To investigate the relationship between inflammatory cell infiltration and the NF-κB pathway, we analyzed the relationship between inflammatory cell counts and western blot and PCR results. When the NF-κB pathway was activated, except for protein p65, the infiltration of inflammatory cells was correlated with the other indicators in the NF-κB pathway. This result suggests that the infiltration of inflammatory cells is closely related to the activation of the NF-κB pathway, which was also consistent with other studies [37]. In addition, correlation analysis showed that the infiltration of eosinophils was also related to the NF-κB pathway, but the results of inflammatory cell counts under the microscope showed that there was no significant difference in the degree of eosinophil infiltration between the treatment and model group. This may be due to the small number of eosinophils in each group or the low expression of CCR5 in eosinophils [19].
Studies have shown that CCR5 is essential for activation of the NF-κB pathway during viral infection [38]. In this study, we also explored the effects of the two CCR5 antagonist peptides on the NF-κB pathway. The correlation results showed that the two peptides had different effects on inflammatory cell infiltration and the NF-κB pathway, but there was no significant difference between the two peptides in the previous PCR and WB analysis. This may provide ideas for further study of CCR5 antagonist peptides: the ECL1-binding peptide may focus on inhibiting the phosphorylation of IKK in neutrophils and lymphocytes, whereas the ECL2-binding peptide may affect the phosphorylation of IKK in neutrophils. In general, inflammatory cell infiltration was associated with most NF-κB pathway markers after intervention with the CCR5 antagonist peptides. This suggests that CCR5 antagonist peptides are likely to inhibit inflammatory cell infiltration by inhibiting the expression and activation of the NF-κB pathway, thereby reducing histological damage due to colitis in rats. The overall effect of CCR5 binding peptides on the NF-κB pathway is demonstrated in Figure 5.
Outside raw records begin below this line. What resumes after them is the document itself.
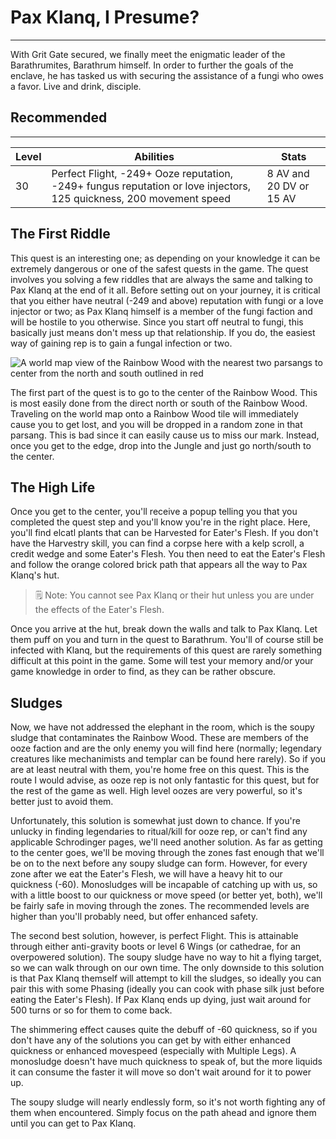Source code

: # Pax Klanq, I Presume?

---

With Grit Gate secured, we finally meet the enigmatic leader of the Barathrumites, Barathrum himself. In order to further the goals of the enclave, he has tasked us with securing the assistance of a fungi who owes a favor. Live and drink, disciple.

<div class="section-info">

## Recommended

---

| Level | Abilities                                                                                                           | Stats                   |
| ----- | ------------------------------------------------------------------------------------------------------------------- | ----------------------- |
| 30    | Perfect Flight, -249+ Ooze reputation, -249+ fungus reputation or love injectors, 125 quickness, 200 movement speed | 8 AV and 20 DV or 15 AV |

</div>

## The First Riddle

This quest is an interesting one; as depending on your knowledge it can be extremely dangerous or one of the safest quests in the game. The quest involves you solving a few riddles that are always the same and talking to Pax Klanq at the end of it all. Before setting out on your journey, it is critical that you either have neutral (-249 and above) reputation with fungi or a love injector or two; as Pax Klanq himself is a member of the fungi faction and will be hostile to you otherwise. Since you start off neutral to fungi, this basically just means don't mess up that relationship. If you do, the easiest way of gaining rep is to gain a fungal infection or two.

![A world map view of the Rainbow Wood with the nearest two parsangs to center from the north and south outlined in red]($assetsDir/images/quests/klanq-map.png)

The first part of the quest is to go to the center of the Rainbow Wood. This is most easily done from the direct north or south of the Rainbow Wood. Traveling on the world map onto a Rainbow Wood tile will immediately cause you to get lost, and you will be dropped in a random zone in that parsang. This is bad since it can easily cause us to miss our mark. Instead, once you get to the edge, drop into the Jungle and just go north/south to the center.

## The High Life

Once you get to the center, you'll receive a popup telling you that you completed the quest step and you'll know you're in the right place. Here, you'll find elcatl plants that can be Harvested for Eater's Flesh. If you don't have the Harvestry skill, you can find a corpse here with a kelp scroll, a credit wedge and some Eater's Flesh. You then need to eat the Eater's Flesh and follow the orange colored brick path that appears all the way to Pax Klanq's hut.

> 🗒️ Note: You cannot see Pax Klanq or their hut unless you are under the effects of the Eater's Flesh.

Once you arrive at the hut, break down the walls and talk to Pax Klanq. Let them puff on you and turn in the quest to Barathrum. You'll of course still be infected with Klanq, but the requirements of this quest are rarely something difficult at this point in the game. Some will test your memory and/or your game knowledge in order to find, as they can be rather obscure.

## Sludges

Now, we have not addressed the elephant in the room, which is the soupy sludge that contaminates the Rainbow Wood. These are members of the ooze faction and are the only enemy you will find here (normally; legendary creatures like mechanimists and templar can be found here rarely). So if you are at least neutral with them, you're home free on this quest. This is the route I would advise, as ooze rep is not only fantastic for this quest, but for the rest of the game as well. High level oozes are very powerful, so it's better just to avoid them.

Unfortunately, this solution is somewhat just down to chance. If you're unlucky in finding legendaries to ritual/kill for ooze rep, or can't find any applicable Schrodinger pages, we'll need another solution. As far as getting to the center goes, we'll be moving through the zones fast enough that we'll be on to the next before any soupy sludge can form. However, for every zone after we eat the Eater's Flesh, we will have a heavy hit to our quickness (-60). Monosludges will be incapable of catching up with us, so with a little boost to our quickness or move speed (or better yet, both), we'll be fairly safe in moving through the zones. The recommended levels are higher than you'll probably need, but offer enhanced safety.

The second best solution, however, is perfect Flight. This is attainable through either anti-gravity boots or level 6 Wings (or cathedrae, for an overpowered solution). The soupy sludge have no way to hit a flying target, so we can walk through on our own time. The only downside to this solution is that Pax Klanq themself will attempt to kill the sludges, so ideally you can pair this with some Phasing (ideally you can cook with phase silk just before eating the Eater's Flesh). If Pax Klanq ends up dying, just wait around for 500 turns or so for them to come back.

The shimmering effect causes quite the debuff of -60 quickness, so if you don't have any of the solutions you can get by with either enhanced quickness or enhanced movespeed (especially with Multiple Legs). A monosludge doesn't have much quickness to speak of, but the more liquids it can consume the faster it will move so don't wait around for it to power up.

The soupy sludge will nearly endlessly form, so it's not worth fighting any of them when encountered. Simply focus on the path ahead and ignore them until you can get to Pax Klanq.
It was noteworthy that there were no significant differences in histology or protein or gene levels between the GH group and HY group. Different studies on CCR5 functional binding sites have reached various conclusions. Early studies on CCR5 and HIV-1 in CD4+ T cells suggested that the N-terminus and the second ECL of CCR5 played critical roles in HIV-1 coreceptor function [39]. In 2013, Schnur et al. [40] mapped and examined the interactions and affinity of the extracellular domain of CCR5 with its chemokine RANTES by nuclear magnetic resonance (NMR). In terms of the single structure, the N-terminal and ECL2 were found to have higher affinities in binding to RANTES. However, the binding affinity of ECL1-ECL2 with RANTES was obviously stronger than that of ECL2 alone. This was due to the conformational stabilization of ECL2 induced by ECL1. In other words, blocking either ECL1 or ECL2 alone would lead to a reduction in the binding affinity of CCR5 to its ligands. Therefore, blocking both ECL1 and ECL2 at the same time may more strongly inhibit CCR5.
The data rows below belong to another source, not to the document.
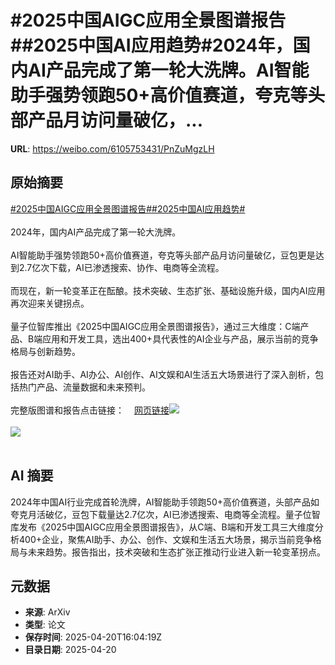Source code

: # #2025中国AIGC应用全景图谱报告##2025中国AI应用趋势#2024年，国内AI产品完成了第一轮大洗牌。AI智能助手强势领跑50+高价值赛道，夸克等头部产品月访问量破亿，...

**URL**: https://weibo.com/6105753431/PnZuMgzLH

## 原始摘要

<a href="https://m.weibo.cn/search?containerid=231522type%3D1%26t%3D10%26q%3D%232025%E4%B8%AD%E5%9B%BDAIGC%E5%BA%94%E7%94%A8%E5%85%A8%E6%99%AF%E5%9B%BE%E8%B0%B1%E6%8A%A5%E5%91%8A%23&amp;extparam=%232025%E4%B8%AD%E5%9B%BDAIGC%E5%BA%94%E7%94%A8%E5%85%A8%E6%99%AF%E5%9B%BE%E8%B0%B1%E6%8A%A5%E5%91%8A%23" data-hide=""><span class="surl-text">#2025中国AIGC应用全景图谱报告#</span></a><a href="https://m.weibo.cn/search?containerid=231522type%3D1%26t%3D10%26q%3D%232025%E4%B8%AD%E5%9B%BDAI%E5%BA%94%E7%94%A8%E8%B6%8B%E5%8A%BF%23&amp;extparam=%232025%E4%B8%AD%E5%9B%BDAI%E5%BA%94%E7%94%A8%E8%B6%8B%E5%8A%BF%23" data-hide=""><span class="surl-text">#2025中国AI应用趋势#</span></a><br><br>2024年，国内AI产品完成了第一轮大洗牌。<br><br>AI智能助手强势领跑50+高价值赛道，夸克等头部产品月访问量破亿，豆包更是达到2.7亿次下载，AI已渗透搜索、协作、电商等全流程。<br><br>而现在，新一轮变革正在酝酿。技术突破、生态扩张、基础设施升级，国内AI应用再次迎来关键拐点。<br><br>量子位智库推出《2025中国AIGC应用全景图谱报告》，通过三大维度：C端产品、B端应用和开发工具，选出400+具代表性的AI企业与产品，展示当前的竞争格局与创新趋势。<br><br>报告还对AI助手、AI办公、AI创作、AI文娱和AI生活五大场景进行了深入剖析，包括热门产品、流量数据和未来预判。<br><br>完整版图谱和报告点击链接：<a href="https://weibo.cn/sinaurl?u=https%3A%2F%2Fmp.weixin.qq.com%2Fs%2F-qcPG4CQ3Vz2ftJYjtQiow" data-hide=""><span class="url-icon"><img style="width: 1rem;height: 1rem" src="https://h5.sinaimg.cn/upload/2015/09/25/3/timeline_card_small_web_default.png" referrerpolicy="no-referrer"></span><span class="surl-text">网页链接</span></a><img style="" src="https://tvax2.sinaimg.cn/large/006Fd7o3gy1i0m6yq94cdj317k0uuwsj.jpg" referrerpolicy="no-referrer"><br><br><img style="" src="https://tvax3.sinaimg.cn/large/006Fd7o3gy1i0m6yyjk8bj33tt2pgkjp.jpg" referrerpolicy="no-referrer"><br><br>

## AI 摘要

2024年中国AI行业完成首轮洗牌，AI智能助手领跑50+高价值赛道，头部产品如夸克月活破亿，豆包下载量达2.7亿次，AI已渗透搜索、电商等全流程。量子位智库发布《2025中国AIGC应用全景图谱报告》，从C端、B端和开发工具三大维度分析400+企业，聚焦AI助手、办公、创作、文娱和生活五大场景，揭示当前竞争格局与未来趋势。报告指出，技术突破和生态扩张正推动行业进入新一轮变革拐点。

## 元数据

- **来源**: ArXiv
- **类型**: 论文
- **保存时间**: 2025-04-20T16:04:19Z
- **目录日期**: 2025-04-20
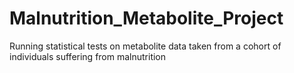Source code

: # Malnutrition_Metabolite_Project
Running statistical tests on metabolite data taken from a cohort of individuals suffering from malnutrition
In conclusion, our study indicates that CCR5 antagonist peptides that specifically bind to ECL1 and ECL2 of CCR5 inhibit the infiltration of neutrophils, lymphocytes and macrophages in the colonic mucosa of rats with colitis by inhibiting the activation of the NF-κB pathway. Thus, the application of CCR5 antagonist peptides might be a potential therapeutic approach for treating IBD. Further research on the pharmacokinetics and the synergistic effects of the two peptides will be beneficial for future clinical applications.